The proposal includes a wall that would hold back the soil but isn’t intended to stabilize a landslide zone, Ware said.
“I don’t think it’s a good idea to put houses down below a landslide that was repaired with the understanding that there wouldn’t be any houses built there,” Ware said. “So the question for me is always: ‘Well, would you have repaired this slide differently if you knew you were going to do a development down below?’ I haven’t gotten a clear answer.”
Many south and coastal Orange County cities, including Laguna Niguel, have a long history of landslides.
In Laguna Beach, a 1978 landslide destroyed more than 20 homes in Bluebird Canyon. The same area slid again in 2005, destroying 17 homes.

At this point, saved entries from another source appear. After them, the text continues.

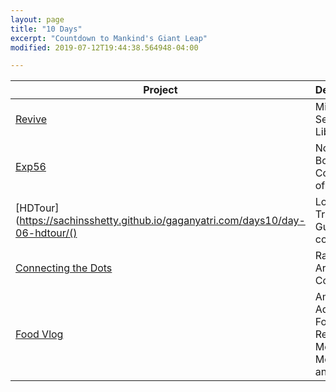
 ```yaml
---
layout: page
title: "10 Days"
excerpt: "Countdown to Mankind's Giant Leap"
modified: 2019-07-12T19:44:38.564948-04:00

---
```


|Project| Description | Status |
|---|---|---|
|[Revive](https://sachinsshetty.github.io/gaganyatri.com/days10_2/day-01-revive/) | Micro Service Library| WIP |
|[Exp56](https://sachinsshetty.github.io/gaganyatri.com/days10/day-02-exp56/) |Non Fiction Book- Collection of Poems| Done v1|
|[HDTour](https://sachinsshetty.github.io/gaganyatri.com/days10/day-06-hdtour/() | Local Travel Guide + coupons| Done|
|[Connecting the Dots](https://sachinsshetty.github.io/gaganyatri.com/days10/day-10-connecting-the-dots/)|Rangoli : Art Collection  |Done|
|[Food Vlog](https://sachinsshetty.github.io/gaganyatri.com/days10/day-09-ammanaaduge/)|Ammana Aduge 	Food Blog : Recipe’s of Mom’m Mom, Mom and Me  |Done|
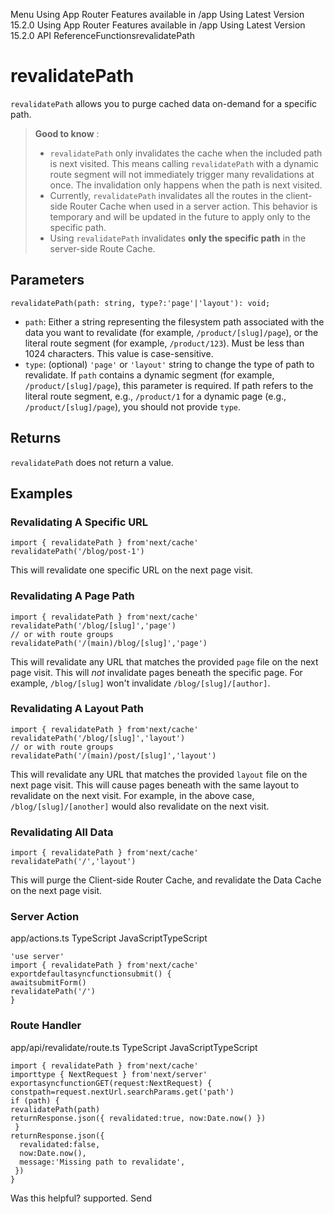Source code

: Menu
Using App Router
Features available in /app
Using Latest Version
15.2.0
Using App Router
Features available in /app
Using Latest Version
15.2.0
API ReferenceFunctionsrevalidatePath
# revalidatePath
`revalidatePath` allows you to purge cached data on-demand for a specific path.
> **Good to know** :
>   * `revalidatePath` only invalidates the cache when the included path is next visited. This means calling `revalidatePath` with a dynamic route segment will not immediately trigger many revalidations at once. The invalidation only happens when the path is next visited.
>   * Currently, `revalidatePath` invalidates all the routes in the client-side Router Cache when used in a server action. This behavior is temporary and will be updated in the future to apply only to the specific path.
>   * Using `revalidatePath` invalidates **only the specific path** in the server-side Route Cache.
> 

## Parameters
```
revalidatePath(path: string, type?:'page'|'layout'): void;
```

  * `path`: Either a string representing the filesystem path associated with the data you want to revalidate (for example, `/product/[slug]/page`), or the literal route segment (for example, `/product/123`). Must be less than 1024 characters. This value is case-sensitive.
  * `type`: (optional) `'page'` or `'layout'` string to change the type of path to revalidate. If `path` contains a dynamic segment (for example, `/product/[slug]/page`), this parameter is required. If path refers to the literal route segment, e.g., `/product/1` for a dynamic page (e.g., `/product/[slug]/page`), you should not provide `type`.


## Returns
`revalidatePath` does not return a value.
## Examples
### Revalidating A Specific URL
```
import { revalidatePath } from'next/cache'
revalidatePath('/blog/post-1')
```

This will revalidate one specific URL on the next page visit.
### Revalidating A Page Path
```
import { revalidatePath } from'next/cache'
revalidatePath('/blog/[slug]','page')
// or with route groups
revalidatePath('/(main)/blog/[slug]','page')
```

This will revalidate any URL that matches the provided `page` file on the next page visit. This will _not_ invalidate pages beneath the specific page. For example, `/blog/[slug]` won't invalidate `/blog/[slug]/[author]`.
### Revalidating A Layout Path
```
import { revalidatePath } from'next/cache'
revalidatePath('/blog/[slug]','layout')
// or with route groups
revalidatePath('/(main)/post/[slug]','layout')
```

This will revalidate any URL that matches the provided `layout` file on the next page visit. This will cause pages beneath with the same layout to revalidate on the next visit. For example, in the above case, `/blog/[slug]/[another]` would also revalidate on the next visit.
### Revalidating All Data
```
import { revalidatePath } from'next/cache'
revalidatePath('/','layout')
```

This will purge the Client-side Router Cache, and revalidate the Data Cache on the next page visit.
### Server Action
app/actions.ts
TypeScript
JavaScriptTypeScript
```
'use server'
import { revalidatePath } from'next/cache'
exportdefaultasyncfunctionsubmit() {
awaitsubmitForm()
revalidatePath('/')
}
```

### Route Handler
app/api/revalidate/route.ts
TypeScript
JavaScriptTypeScript
```
import { revalidatePath } from'next/cache'
importtype { NextRequest } from'next/server'
exportasyncfunctionGET(request:NextRequest) {
constpath=request.nextUrl.searchParams.get('path')
if (path) {
revalidatePath(path)
returnResponse.json({ revalidated:true, now:Date.now() })
 }
returnResponse.json({
  revalidated:false,
  now:Date.now(),
  message:'Missing path to revalidate',
 })
}
```

Was this helpful?
supported.
Send
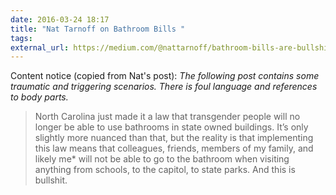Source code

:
 ```yaml
---
date: 2016-03-24 18:17
title: "Nat Tarnoff on Bathroom Bills "
tags:
external_url: https://medium.com/@nattarnoff/bathroom-bills-are-bullshit-6b33a9de0549#.df49j7ucg
---
```


Content notice (copied from Nat's post): *The following post contains some traumatic and triggering scenarios. There is foul language and references to body parts.*

>North Carolina just made it a law that transgender people will no longer be able to use bathrooms in state owned buildings. It’s only slightly more nuanced than that, but the reality is that implementing this law means that colleagues, friends, members of my family, and likely me* will not be able to go to the bathroom when visiting anything from schools, to the capitol, to state parks. And this is bullshit.
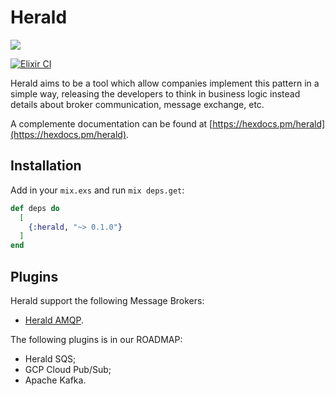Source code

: # Herald

![](https://github.com/radsquare/herald/workflows/Elixir%20CI/badge.svg)

[![Elixir CI](https://github.com/herald-library/herald/actions/workflows/elixir.yml/badge.svg)](https://github.com/herald-library/herald/actions/workflows/elixir.yml)

Herald aims to be a tool which allow companies implement this pattern in a simple way, releasing the developers to think in business logic instead details about broker communication, message exchange, etc.

A complemente documentation can be found at [https://hexdocs.pm/herald](https://hexdocs.pm/herald).


## Installation

Add in your `mix.exs` and run `mix deps.get`:

```elixir
def deps do
  [
    {:herald, "~> 0.1.0"}
  ]
end
```

## Plugins

Herald support the following Message Brokers:

* [Herald AMQP](https://hexdocs.pm/herald_amqp).

The following plugins is in our ROADMAP:

* Herald SQS;
* GCP Cloud Pub/Sub;
* Apache Kafka.
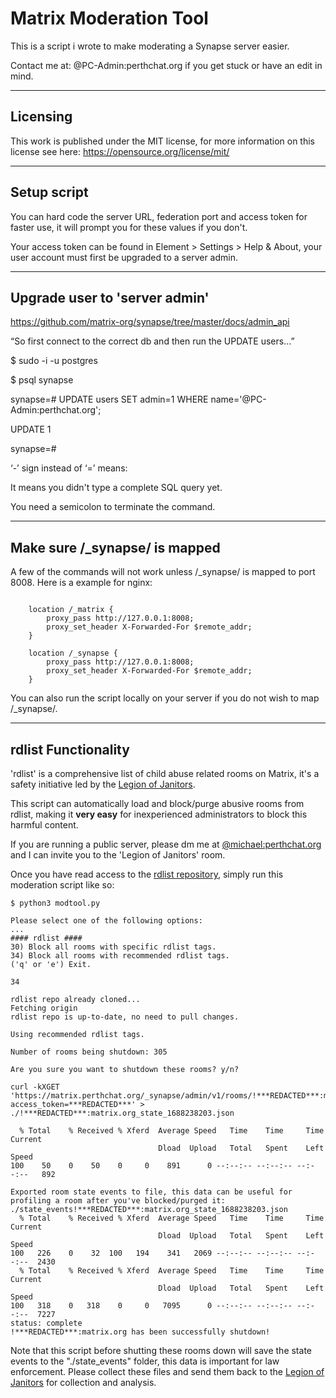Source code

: 
# Matrix Moderation Tool


This is a script i wrote to make moderating a Synapse server easier.

Contact me at: @PC-Admin:perthchat.org if you get stuck or have an edit in mind.

***
## Licensing

This work is published under the MIT license, for more information on this license see here: https://opensource.org/license/mit/

***
## Setup script

You can hard code the server URL, federation port and access token for faster use, it will prompt you for these values if you don't.

Your access token can be found in Element > Settings > Help & About, your user account must first be upgraded to a server admin.

***
## Upgrade user to 'server admin'

https://github.com/matrix-org/synapse/tree/master/docs/admin_api

“So first connect to the correct db and then run the UPDATE users...”

$ sudo -i -u postgres

$ psql synapse

synapse=# UPDATE users SET admin=1 WHERE name='@PC-Admin:perthchat.org';

UPDATE 1

synapse=# 

‘-’ sign instead of ‘=’ means:

It means you didn't type a complete SQL query yet.

You need a semicolon to terminate the command.

***
## Make sure /_synapse/ is mapped

A few of the commands will not work unless /_synapse/ is mapped to port 8008. Here is a example for nginx:

```

    location /_matrix {
        proxy_pass http://127.0.0.1:8008;
        proxy_set_header X-Forwarded-For $remote_addr;
    }

    location /_synapse {
        proxy_pass http://127.0.0.1:8008;
        proxy_set_header X-Forwarded-For $remote_addr;
    }

```

You can also run the script locally on your server if you do not wish to map /_synapse/.

***
## rdlist Functionality

'rdlist' is a comprehensive list of child abuse related rooms on Matrix, it's a safety initiative led by the [Legion of Janitors](https://matrix.to/#/#janitors:glowers.club).

This script can automatically load and block/purge abusive rooms from rdlist, making it **very easy** for inexperienced administrators to block this harmful content.

If you are running a public server, please dm me at [@michael:perthchat.org](https://matrix.to/#/@michael:perthchat.org) and I can invite you to the 'Legion of Janitors' room.

Once you have read access to the [rdlist repository](https://code.glowers.club/loj/rdlist), simply run this moderation script like so:
```
$ python3 modtool.py 

Please select one of the following options:
...
#### rdlist ####
30) Block all rooms with specific rdlist tags.
34) Block all rooms with recommended rdlist tags.
('q' or 'e') Exit.

34

rdlist repo already cloned...
Fetching origin
rdlist repo is up-to-date, no need to pull changes.

Using recommended rdlist tags.

Number of rooms being shutdown: 305

Are you sure you want to shutdown these rooms? y/n?

curl -kXGET 'https://matrix.perthchat.org/_synapse/admin/v1/rooms/!***REDACTED***:matrix.org/state?access_token=***REDACTED***' > ./!***REDACTED***:matrix.org_state_1688238203.json

  % Total    % Received % Xferd  Average Speed   Time    Time     Time  Current
                                 Dload  Upload   Total   Spent    Left  Speed
100    50    0    50    0     0    891      0 --:--:-- --:--:-- --:--:--   892

Exported room state events to file, this data can be useful for profiling a room after you've blocked/purged it: ./state_events!***REDACTED***:matrix.org_state_1688238203.json
  % Total    % Received % Xferd  Average Speed   Time    Time     Time  Current
                                 Dload  Upload   Total   Spent    Left  Speed
100   226    0    32  100   194    341   2069 --:--:-- --:--:-- --:--:--  2430
  % Total    % Received % Xferd  Average Speed   Time    Time     Time  Current
                                 Dload  Upload   Total   Spent    Left  Speed
100   318    0   318    0     0   7095      0 --:--:-- --:--:-- --:--:--  7227
status: complete
!***REDACTED***:matrix.org has been successfully shutdown!
```

Note that this script before shutting these rooms down will save the state events to the "./state_events" folder, this data is important for law enforcement. Please collect these files and send them back to the [Legion of Janitors](https://matrix.to/#/#janitors:glowers.club) for collection and analysis.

Niguel Summit was built on at least six old landslide areas that were graded and buttressed.
A geological consultant told the developer that stability levels were “generally less than acceptable,” The Times reported in 1998, and that large parts of the parcel were “probably unstable.”
Rebuilding in landslide areas isn’t uncommon but must be done carefully to ensure the land remains stable, said Serge Tomassian, an Irvine attorney who has represented property owners following landslides.
Homebuyers should research landslide risk, but they are often caught unaware, Tomassian said.
Tomassian said cutting into a buttress is risky, and he would be surprised if the city approves such a plan.
Many nearby residents are worried that city officials may put the need for housing above safety concerns.
Nathan Smith bought a house in the Charter Terrace neighborhood, next to the proposed condo development, in 2013. He was attracted to the backyard view of the buttress, which looks more like a lush hillside than a strategy to keep landslides at bay.
Later, it became the first home he shared with his wife and the place where they are raising their two children.
But he is thinking about moving if the condos are approved.
It’s not that he or his neighbors are anti-development, he explained as he looked out over the hillside, still green despite the season’s lackluster rains, in early May.
It’s the fear that what happened 24 years ago could happen again.
“If this was a flat parcel with no tortured history,” he said, “it would be a different story.”